### EXERCISE DETAILS
Scan the material for the string "minor" and copy out every line in which it occurs.

:::

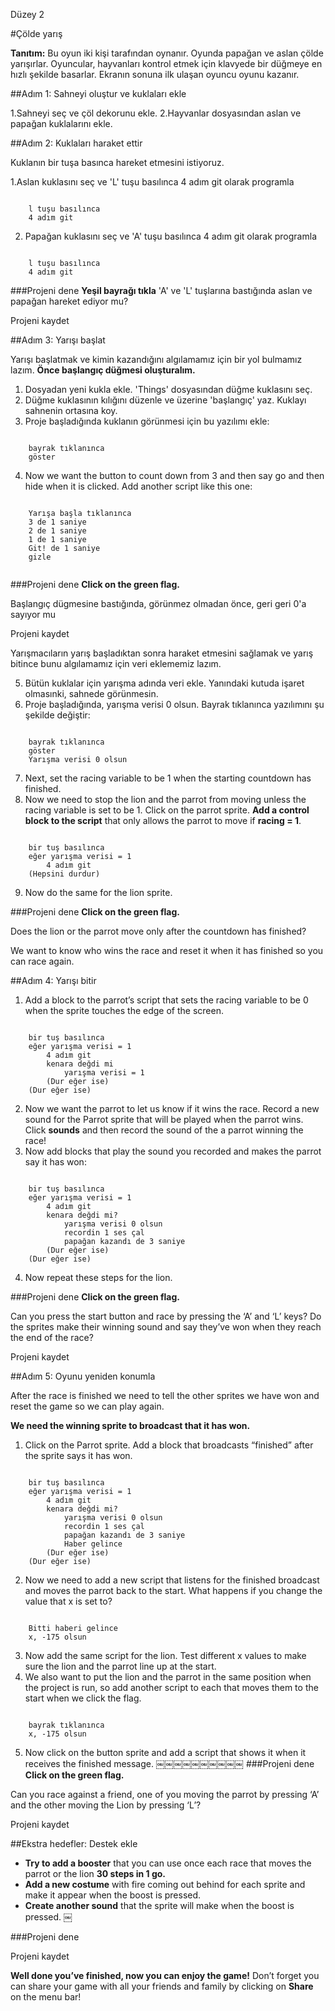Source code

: Düzey 2

#Çölde yarış

__Tanıtım:__
Bu oyun iki kişi tarafından oynanır. Oyunda papağan ve aslan çölde yarışırlar. Oyuncular, hayvanları kontrol etmek için klavyede bir düğmeye en hızlı şekilde basarlar. Ekranın sonuna ilk ulaşan oyuncu oyunu kazanır.


##Adım 1: Sahneyi oluştur ve kuklaları ekle

1.Sahneyi seç ve çöl dekorunu ekle. 
2.Hayvanlar dosyasından aslan ve papağan kuklalarını ekle.



##Adım 2: Kuklaları haraket ettir


Kuklanın bir tuşa basınca hareket etmesini istiyoruz.


1.Aslan kuklasını seç ve 'L' tuşu basılınca 4 adım git olarak programla

```scratch

	l tuşu basılınca
	4 adım git
```

2. Papağan kuklasını seç ve 'A' tuşu basılınca 4 adım git olarak programla

```scratch

	l tuşu basılınca
	4 adım git
```

###Projeni dene
__Yeşil bayrağı tıkla__ 
'A' ve 'L' tuşlarına bastığında aslan ve papağan hareket ediyor mu?

Projeni kaydet


##Adım 3: Yarışı başlat

Yarışı başlatmak ve kimin kazandığını algılamamız için bir yol bulmamız lazım. __Önce başlangıç düğmesi oluşturalım.__

1. Dosyadan yeni kukla ekle. 'Things' dosyasından düğme kuklasını seç.
2. Düğme kuklasının kılığını düzenle ve üzerine 'başlangıç' yaz. Kuklayı sahnenin ortasına koy.
3. Proje başladığında kuklanın görünmesi için bu yazılımı ekle:

```scratch

	bayrak tıklanınca
	göster
```
4. Now we want the button to count down from 3 and then say go and then hide when it is clicked. Add another script like this one:

```scratch

	Yarışa başla tıklanınca
	3 de 1 saniye
	2 de 1 saniye
	1 de 1 saniye
	Git! de 1 saniye
	gizle
	
```
###Projeni dene
__Click on the green flag.__

Başlangıç dügmesine bastığında, görünmez olmadan önce, geri geri 0'a sayıyor mu

Projeni kaydet

Yarışmacıların yarış başladıktan sonra haraket etmesini  sağlamak ve yarış bitince bunu algılamamız için veri eklememiz lazım.

5. Bütün kuklalar için yarışma adında veri ekle. Yanındaki kutuda işaret olmasınki, sahnede görünmesin.
6. Proje başladığında, yarışma verisi 0 olsun. Bayrak tıklanınca yazılımını şu şekilde değiştir:

```scratch

	bayrak tıklanınca
	göster
	Yarışma verisi 0 olsun
```
7. Next, set the racing variable to be 1 when the starting countdown has finished.
8. Now we need to stop the lion and the parrot from moving unless the racing variable is set to be 1. Click on the parrot sprite. __Add a control block to the script__ that only allows the
parrot to move if __racing = 1__.

```scratch

	bir tuş basılınca
	eğer yarışma verisi = 1
		4 adım git
	(Hepsini durdur)
```
9. Now do the same for the lion sprite.

###Projeni dene
__Click on the green flag.__

Does the lion or the parrot move only after the countdown has finished?

We want to know who wins the race and reset it when it has finished so you can
race again.

##Adım 4: Yarışı bitir

1. Add a block to the parrot’s script that sets the racing variable to be 0 when the sprite touches the edge of the screen.

```scratch

	bir tuş basılınca
	eğer yarışma verisi = 1
		4 adım git
		kenara değdi mi
			yarışma verisi = 1
		(Dur eğer ise)
	(Dur eğer ise)
```
2. Now we want the parrot to let us know if it wins the race. Record a new sound for the Parrot sprite that will be played when the parrot wins. Click __sounds__ and then record the sound of the a parrot winning the race!
3. Now add blocks that play the sound you recorded and makes the parrot say it has won:

```scratch

	bir tuş basılınca
	eğer yarışma verisi = 1
		4 adım git
		kenara değdi mi?
			yarışma verisi 0 olsun
			recordin 1 ses çal
			papağan kazandı de 3 saniye
		(Dur eğer ise)
	(Dur eğer ise)
```
4. Now repeat these steps for the lion.

###Projeni dene
__Click on the green flag.__

Can you press the start button and race by pressing the ‘A’ and ‘L’ keys?
Do the sprites make their winning sound and say they’ve won when they reach the end of the race?

Projeni kaydet

##Adım 5: Oyunu yeniden konumla

After the race is finished we need to tell the other sprites we have won and reset the
game so we can play again.

__We need the winning sprite to broadcast that it has won.__

1. Click on the Parrot sprite.
Add a block that broadcasts “finished” after the sprite says it has won.

```scratch

	bir tuş basılınca
	eğer yarışma verisi = 1
		4 adım git
		kenara değdi mi?
			yarışma verisi 0 olsun
			recordin 1 ses çal
			papağan kazandı de 3 saniye
			Haber gelince
		(Dur eğer ise)
	(Dur eğer ise)
```
2. Now we need to add a new script that listens for the finished broadcast and moves the parrot
back to the start. What happens if you change the value that x is set to?

```scratch

	Bitti haberi gelince
	x, -175 olsun
```
3. Now add the same script for the lion. Test different x values to make sure the lion and the parrot line up at the start.
4. We also want to put the lion and the parrot in the same position when the project is run, so add another script to each that moves them to the start
when we click the flag.

```scratch

	bayrak tıklanınca
	x, -175 olsun
```
5. Now click on the button sprite and add a script that shows it when it receives the finished message.
￼￼￼￼￼￼￼￼￼￼
###Projeni dene
__Click on the green flag.__


Can you race against a friend, one of you moving the parrot by pressing ‘A’ and the
other moving the Lion by pressing ‘L’?

Projeni kaydet

##Ekstra hedefler: Destek ekle


* __Try to add a booster__ that you can use once each race that moves the parrot or the lion __30 steps in 1 go.__
* __Add a new costume__ with fire coming out behind for each sprite and make it appear when the boost is pressed.
* __Create another sound__ that the sprite will make when the boost is pressed.
￼

###Projeni dene

Projeni kaydet


__Well done you’ve finished, now you can enjoy the game!__
Don’t forget you can share your game with all your friends and family by clicking on __Share__ on the menu bar!

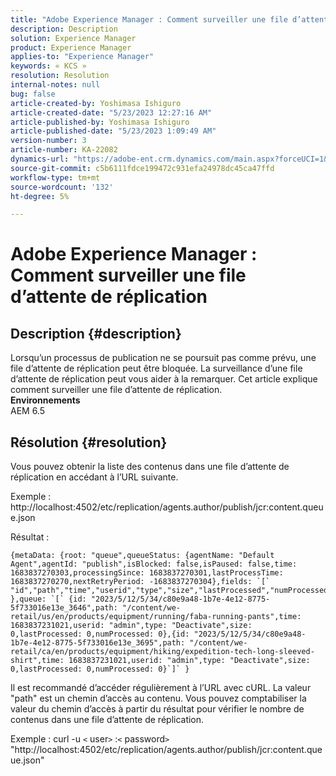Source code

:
 ```yaml
---
title: "Adobe Experience Manager : Comment surveiller une file d’attente de réplication"
description: Description
solution: Experience Manager
product: Experience Manager
applies-to: "Experience Manager"
keywords: « KCS »
resolution: Resolution
internal-notes: null
bug: false
article-created-by: Yoshimasa Ishiguro
article-created-date: "5/23/2023 12:27:16 AM"
article-published-by: Yoshimasa Ishiguro
article-published-date: "5/23/2023 1:09:49 AM"
version-number: 3
article-number: KA-22082
dynamics-url: "https://adobe-ent.crm.dynamics.com/main.aspx?forceUCI=1&pagetype=entityrecord&etn=knowledgearticle&id=814a388b-00f9-ed11-8849-6045bd006a22"
source-git-commit: c5b6111fdce199472c931efa24978dc45ca47ffd
workflow-type: tm+mt
source-wordcount: '132'
ht-degree: 5%

---
```


# Adobe Experience Manager : Comment surveiller une file d’attente de réplication

## Description {#description}

Lorsqu’un processus de publication ne se poursuit pas comme prévu, une file d’attente de réplication peut être bloquée. La surveillance d’une file d’attente de réplication peut vous aider à la remarquer. Cet article explique comment surveiller une file d’attente de réplication.
 <br><b>Environnements</b><br>
AEM 6.5

## Résolution {#resolution}


Vous pouvez obtenir la liste des contenus dans une file d’attente de réplication en accédant à l’URL suivante.

Exemple : http://localhost:4502/etc/replication/agents.author/publish/jcr:content.queue.json

Résultat :




```
{metaData: {root: "queue",queueStatus: {agentName: "Default Agent",agentId: "publish",isBlocked: false,isPaused: false,time: 1683837270303,processingSince: 1683837270301,lastProcessTime: 1683837270270,nextRetryPeriod: -1683837270304},fields: `[` "id","path","time","userid","type","size","lastProcessed","numProcessed"`]` },queue: `[` {id: "2023/5/12/5/34/c80e9a48-1b7e-4e12-8775-5f733016e13e_3646",path: "/content/we-retail/us/en/products/equipment/running/faba-running-pants",time: 1683837231021,userid: "admin",type: "Deactivate",size: 0,lastProcessed: 0,numProcessed: 0},{id: "2023/5/12/5/34/c80e9a48-1b7e-4e12-8775-5f733016e13e_3695",path: "/content/we-retail/ca/en/products/equipment/hiking/expedition-tech-long-sleeved-shirt",time: 1683837231021,userid: "admin",type: "Deactivate",size: 0,lastProcessed: 0,numProcessed: 0}`]` }
```






Il est recommandé d’accéder régulièrement à l’URL avec cURL. La valeur &quot;path&quot; est un chemin d’accès au contenu. Vous pouvez comptabiliser la valeur du chemin d’accès à partir du résultat pour vérifier le nombre de contenus dans une file d’attente de réplication.

Exemple : curl -u `<` user`>` :`<` password`>`  &quot;http://localhost:4502/etc/replication/agents.author/publish/jcr:content.queue.json&quot;
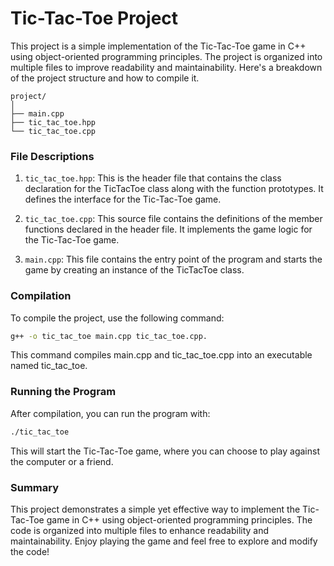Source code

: 
# Tic-Tac-Toe Project

This project is a simple implementation of the Tic-Tac-Toe game in C++ using object-oriented programming principles. The project is organized into multiple files to improve readability and maintainability. Here's a breakdown of the project structure and how to compile it.

```
project/
│
├── main.cpp
├── tic_tac_toe.hpp
└── tic_tac_toe.cpp
```

### File Descriptions
1. `tic_tac_toe.hpp`: This is the header file that contains the class declaration for the TicTacToe class along with the function prototypes. It defines the interface for the Tic-Tac-Toe game.

2. `tic_tac_toe.cpp`: This source file contains the definitions of the member functions declared in the header file. It implements the game logic for the Tic-Tac-Toe game.

3. `main.cpp`: This file contains the entry point of the program and starts the game by creating an instance of the TicTacToe class.

### Compilation
To compile the project, use the following command:

```sh
g++ -o tic_tac_toe main.cpp tic_tac_toe.cpp.
```

This command compiles main.cpp and tic_tac_toe.cpp into an executable named tic_tac_toe.

### Running the Program
After compilation, you can run the program with:

```sh
./tic_tac_toe
```

This will start the Tic-Tac-Toe game, where you can choose to play against the computer or a friend.

### Summary
This project demonstrates a simple yet effective way to implement the Tic-Tac-Toe game in C++ using object-oriented programming principles. The code is organized into multiple files to enhance readability and maintainability. Enjoy playing the game and feel free to explore and modify the code!
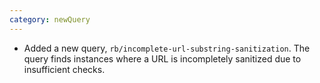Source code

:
 ```yaml
---
category: newQuery
---
```

* Added a new query, `rb/incomplete-url-substring-sanitization`. The query finds instances where a URL is incompletely sanitized due to insufficient checks.
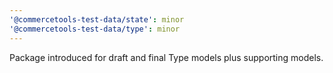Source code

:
 ```yaml
---
'@commercetools-test-data/state': minor
'@commercetools-test-data/type': minor
---
```


Package introduced for draft and final Type models plus supporting models.
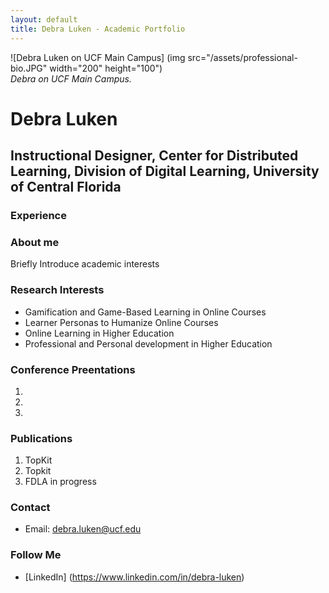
 ```yaml
---
layout: default
title: Debra Luken - Academic Portfolio
---
```

 ![Debra Luken on UCF Main Campus] (img src="/assets/professional-bio.JPG" width="200" height="100")  
*Debra on UCF Main Campus.*


# Debra Luken

## Instructional Designer, Center for Distributed Learning, Division of Digital Learning, University of Central Florida  

### Experience



### About me
Briefly Introduce academic interests

### Research Interests
- Gamification and Game-Based Learning in Online Courses
- Learner Personas to Humanize Online Courses
- Online Learning in Higher Education
- Professional and Personal development in Higher Education

### Conference Preentations 

1. 
2.  
3.  

### Publications

1. TopKit
2. Topkit
3. FDLA in progress

### Contact
- Email: debra.luken@ucf.edu

### Follow Me

- [LinkedIn] (https://www.linkedin.com/in/debra-luken)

:::

### SOLUTION TO THE PROBLEM
'@commercetools-test-data/state': minor
'@commercetools-test-data/type': minor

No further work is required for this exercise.